Influence of matrix on elastic modulus of carbon composite properties

When measured parallel to the fiber direction, the elastic modulus of a unidirectionally reinforced carbon composite can be calculated to a first approximation from the rule of mixtures

Ec=Em(1-Vf)+EfVf                         (1)

Where Em and Ef are the moduli of the matrix and fiber measured parallel to the fiver axis and Vf is the fiber volume fraction. When the modulus of the matrix is much smaller than the fibers, equation (1) reduces to

Ec=EfVf                                 (2)

The above expressions give reasonable values for resin and metal matrix composites. Experiments carried out by Perry and Adams, using a variety of fiber types with SC-1008, FF-26 phenolic resins, or polyphenylquinoxaline and various furfural or furfural blends as impregnants, measured modulus values for CC composite which were much larger.

Further evidence for the large contribution of matrix to the stiffness of CC composites has been reported by other workers. For instance, Fitzer and Huttner reported modulus values for pitch-char matrix materials that were twice that computed using equation (2), implying that stiffnesses of the matrix and fiber were equal. The modulus values for resin char matrices were 40% higher. Further confirmation of this large stiffness contribution of the matrix was provided by the present authors in testing a unidirectionally reinforced sample of PAN fiber T-300 reinforced pitch material cut from a graphitized multidirectionally reinforced composite. The composite sample containing about 50 volume percent fiber reinforcement exhibited a modulus value of 45 Msi (310Mpa). Since the work reported by Becker indicates that the modulus of graphitized T-300 fibers is about 400Mpa, it can be inferred from equation (1) that the modulus of the carbon matrix in the direction of the fiber axis was 220Mpa.

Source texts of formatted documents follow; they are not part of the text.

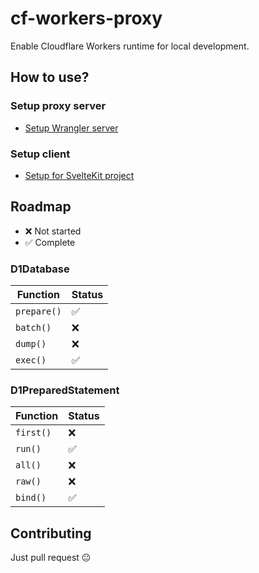 # cf-workers-proxy

Enable Cloudflare Workers runtime for local development.

## How to use?

### Setup proxy server

- [Setup Wrangler server](docs/server.md)

### Setup client

- [Setup for SvelteKit project](docs/sveltekit.md)

## Roadmap

- ❌ Not started
- ✅ Complete

### D1Database

| Function    | Status |
| ----------- | ------ |
| `prepare()` | ✅     |
| `batch()`   | ❌     |
| `dump()`    | ❌     |
| `exec()`    | ✅     |

### D1PreparedStatement

| Function  | Status |
| --------- | ------ |
| `first()` | ❌     |
| `run()`   | ✅     |
| `all()`   | ❌     |
| `raw()`   | ❌     |
| `bind()`  | ✅     |

## Contributing

Just pull request 😐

In the previous section with microstructures, we established that an appreciate degree of preferred orientation develops on heat treating pitch, resin matrix precursors. Therefore, we concluded that this directionality significantly influences the modulus values of the resulting composite, and for a given volume fraction of fibers with similar bonding, the strong orientation tendency of pitch and highly oriented CVI-based matrix materials will produce the stiffest composite when measured parallel to the fibers.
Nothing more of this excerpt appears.